Борисов показал командующему размещение вражеских кораблей в бухте, рассказал о действиях атакующих групп, о дымке. Жаворонков слушал, иногда требовал уточнения.
— Значит, торпеда Фоменко зарылась в грунт. Ну а ваша куда делась? Разве ее никто не наблюдал?
— Ход торпеды наблюдали мой штурман Рачков, радист Демин, а также истребители. Торпеда, по докладам, взорвалась в районе фок-мачты. И чуть раньше мы видели взрывы бомб. Линкор затонул.
Маршал откинулся на стуле, снизу вверх строго посмотрел на летчика.
— Как затонул? — переспросил он, — Что вы мне голову морочите, лейтенант?
В комнате наступила гнетущая тишина. Пришла очередь удивляться Борисову. Откуда ему было знать, что воздушный разведчик, посланный для фотографирования результатов удара, доставил иные данные? Отпечатки его снимков, еще мокрые, лежали перед командующим на столе.
Михаил почувствовал, как зарделись щеки, а в голову тугими толчками ударила кровь, пытаясь спутать мысли. Но летчик сдержался. Ровным голосом он добавил:
— Собственно, он затонул не весь. Только корпус по башню. Там же мелко! Линкор лег килем на грунт.

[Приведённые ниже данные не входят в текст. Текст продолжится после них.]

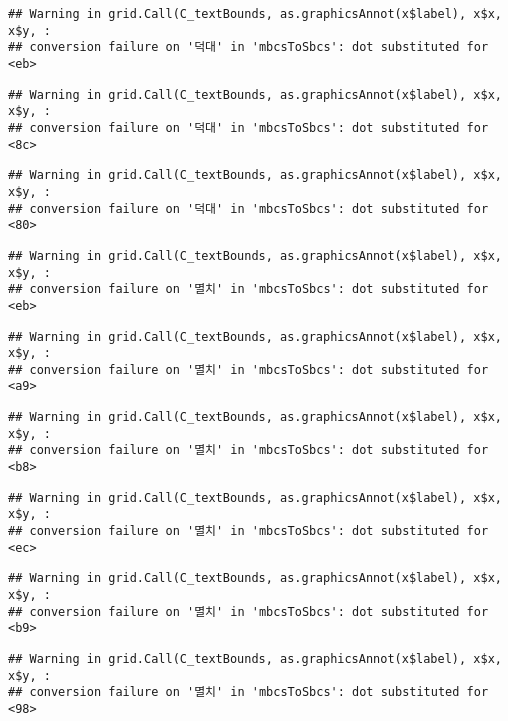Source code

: \documentclass[
]{article}
\begin{document}
\begin{verbatim}
## Warning in grid.Call(C_textBounds, as.graphicsAnnot(x$label), x$x, x$y, :
## conversion failure on '덕대' in 'mbcsToSbcs': dot substituted for <eb>
\end{verbatim}

\begin{verbatim}
## Warning in grid.Call(C_textBounds, as.graphicsAnnot(x$label), x$x, x$y, :
## conversion failure on '덕대' in 'mbcsToSbcs': dot substituted for <8c>
\end{verbatim}

\begin{verbatim}
## Warning in grid.Call(C_textBounds, as.graphicsAnnot(x$label), x$x, x$y, :
## conversion failure on '덕대' in 'mbcsToSbcs': dot substituted for <80>
\end{verbatim}

\begin{verbatim}
## Warning in grid.Call(C_textBounds, as.graphicsAnnot(x$label), x$x, x$y, :
## conversion failure on '멸치' in 'mbcsToSbcs': dot substituted for <eb>
\end{verbatim}

\begin{verbatim}
## Warning in grid.Call(C_textBounds, as.graphicsAnnot(x$label), x$x, x$y, :
## conversion failure on '멸치' in 'mbcsToSbcs': dot substituted for <a9>
\end{verbatim}

\begin{verbatim}
## Warning in grid.Call(C_textBounds, as.graphicsAnnot(x$label), x$x, x$y, :
## conversion failure on '멸치' in 'mbcsToSbcs': dot substituted for <b8>
\end{verbatim}

\begin{verbatim}
## Warning in grid.Call(C_textBounds, as.graphicsAnnot(x$label), x$x, x$y, :
## conversion failure on '멸치' in 'mbcsToSbcs': dot substituted for <ec>
\end{verbatim}

\begin{verbatim}
## Warning in grid.Call(C_textBounds, as.graphicsAnnot(x$label), x$x, x$y, :
## conversion failure on '멸치' in 'mbcsToSbcs': dot substituted for <b9>
\end{verbatim}

\begin{verbatim}
## Warning in grid.Call(C_textBounds, as.graphicsAnnot(x$label), x$x, x$y, :
## conversion failure on '멸치' in 'mbcsToSbcs': dot substituted for <98>
\end{verbatim}
\end{document}

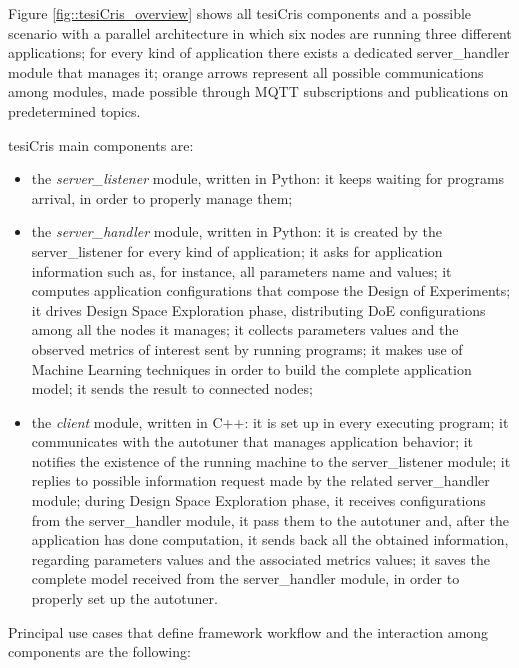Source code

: Figure \ref{fig::tesiCris_overview} shows all tesiCris components and a possible scenario with a parallel architecture in which six nodes are running three different applications; for every kind of application there exists a dedicated server\_handler module that manages it; orange arrows represent all possible communications among modules, made possible through MQTT subscriptions and publications on predetermined topics.

tesiCris main components are:

\begin{itemize}

    \item the \textit{server\_listener} module, written in Python: it keeps waiting for programs arrival, in order to properly manage them;
    
    \item the \textit{server\_handler} module, written in Python: it is created by the server\_listener for every kind of application; it asks for application information such as, for instance, all parameters name and values; it computes application configurations that compose the Design of Experiments; it drives Design Space Exploration phase, distributing DoE configurations among all the nodes it manages; it collects parameters values and the observed metrics of interest sent by running programs; it makes use of Machine Learning techniques in order to build the complete application model; it sends the result to connected nodes;
    
    \item the \textit{client} module, written in C++: it is set up in every executing program; it communicates with the autotuner that manages application behavior; it notifies the existence of the running machine to the server\_listener module; it replies to possible information request made by the related server\_handler module; during Design Space Exploration phase, it receives configurations from the server\_handler module, it pass them to the autotuner and, after the application has done computation, it sends back all the obtained information, regarding parameters values and the associated metrics values; it saves the complete model received from the server\_handler module, in order to properly set up the autotuner.

\end{itemize}

Principal use cases that define framework workflow and the interaction among components are the following:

— Позволь, позволь? Значит, вы говорите, что линкор потоплен? Вы это своими глазами видели?
— Так точно! И не только я. Рачков, Демин, экипаж Полюшкина, истребители — все видели.
Жаворонков придвинул Борисову мокрые снимки.
— А это как вы объясните? Что здесь заснято? Летчик вгляделся в фотографии.
— Это линкор «Шлезиен». Только он здесь заснят в плане и с большой высоты. Оттого на снимке не видно затопления. Пусть, товарищ маршал, принесут наши снимки, перспективные!